Many criminal defense lawyers in Maryland and across the country have counseled their clients to use alphanumeric passcodes or passwords for their mobile devices. As people come to depend on their mobile devices for all aspects of their daily lives and communications, they may also be concerned about the potential for them to be opened by law enforcement without their consent. In the past, multiple courts have ruled that police cannot force people to disclose their mobile phone passcodes. This is considered to violate the constitutional right against forced self-incrimination.
However, police have been allowed to use biometric options, like iris locks, face recognition or fingerprint technologies, to open phones locked with these methods. Therefore, people concerned about privacy have often preferred to rely on traditional passwords. However, people who have never been in contact with the criminal justice system before may be unaware of the difference in how these different types of protection are treated. A federal judge in California has ruled, however, that biometric locks should be treated identically to passcode locks when police want to examine a device.

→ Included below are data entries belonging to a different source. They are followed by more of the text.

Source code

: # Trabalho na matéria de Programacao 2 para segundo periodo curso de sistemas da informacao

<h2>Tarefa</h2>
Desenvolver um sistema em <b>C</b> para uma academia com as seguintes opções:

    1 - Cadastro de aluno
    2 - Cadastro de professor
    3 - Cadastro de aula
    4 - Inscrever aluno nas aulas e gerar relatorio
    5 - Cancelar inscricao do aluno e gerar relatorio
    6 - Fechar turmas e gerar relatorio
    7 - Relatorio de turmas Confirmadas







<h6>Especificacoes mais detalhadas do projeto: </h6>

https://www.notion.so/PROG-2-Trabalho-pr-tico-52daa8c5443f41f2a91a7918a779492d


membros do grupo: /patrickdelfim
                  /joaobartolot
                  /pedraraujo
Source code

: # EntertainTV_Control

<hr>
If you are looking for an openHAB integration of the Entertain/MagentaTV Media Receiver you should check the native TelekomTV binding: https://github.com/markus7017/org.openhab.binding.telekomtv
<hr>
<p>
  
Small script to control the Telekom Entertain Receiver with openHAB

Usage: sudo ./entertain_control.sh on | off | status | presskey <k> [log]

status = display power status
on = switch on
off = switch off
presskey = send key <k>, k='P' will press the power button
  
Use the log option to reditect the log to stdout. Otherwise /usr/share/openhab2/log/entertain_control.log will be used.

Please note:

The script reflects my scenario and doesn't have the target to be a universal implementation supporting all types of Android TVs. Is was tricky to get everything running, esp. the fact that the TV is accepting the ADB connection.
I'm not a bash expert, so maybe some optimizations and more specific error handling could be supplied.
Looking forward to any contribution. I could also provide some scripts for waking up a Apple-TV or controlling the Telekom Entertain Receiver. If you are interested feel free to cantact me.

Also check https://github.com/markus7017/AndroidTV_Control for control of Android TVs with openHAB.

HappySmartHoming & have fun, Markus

The case involved a search warrant for the home of a person suspected of involvement in an online extortion complaint. Police wanted permission to use biometrics to open any available phones found within the residence. The judge denied the request not only due to its lack of specificity but also because the use of biometric technology without consent is another form of forced self-incrimination. Differing with prior rulings, she noted that the law needed to keep pace with technological advances.
People facing police questioning or searches may know little about their rights under these circumstances. A criminal defense lawyer can help people dealing with law enforcement protect their rights when questioned, prevent and challenge unlawful searches and present a strong defense if charged.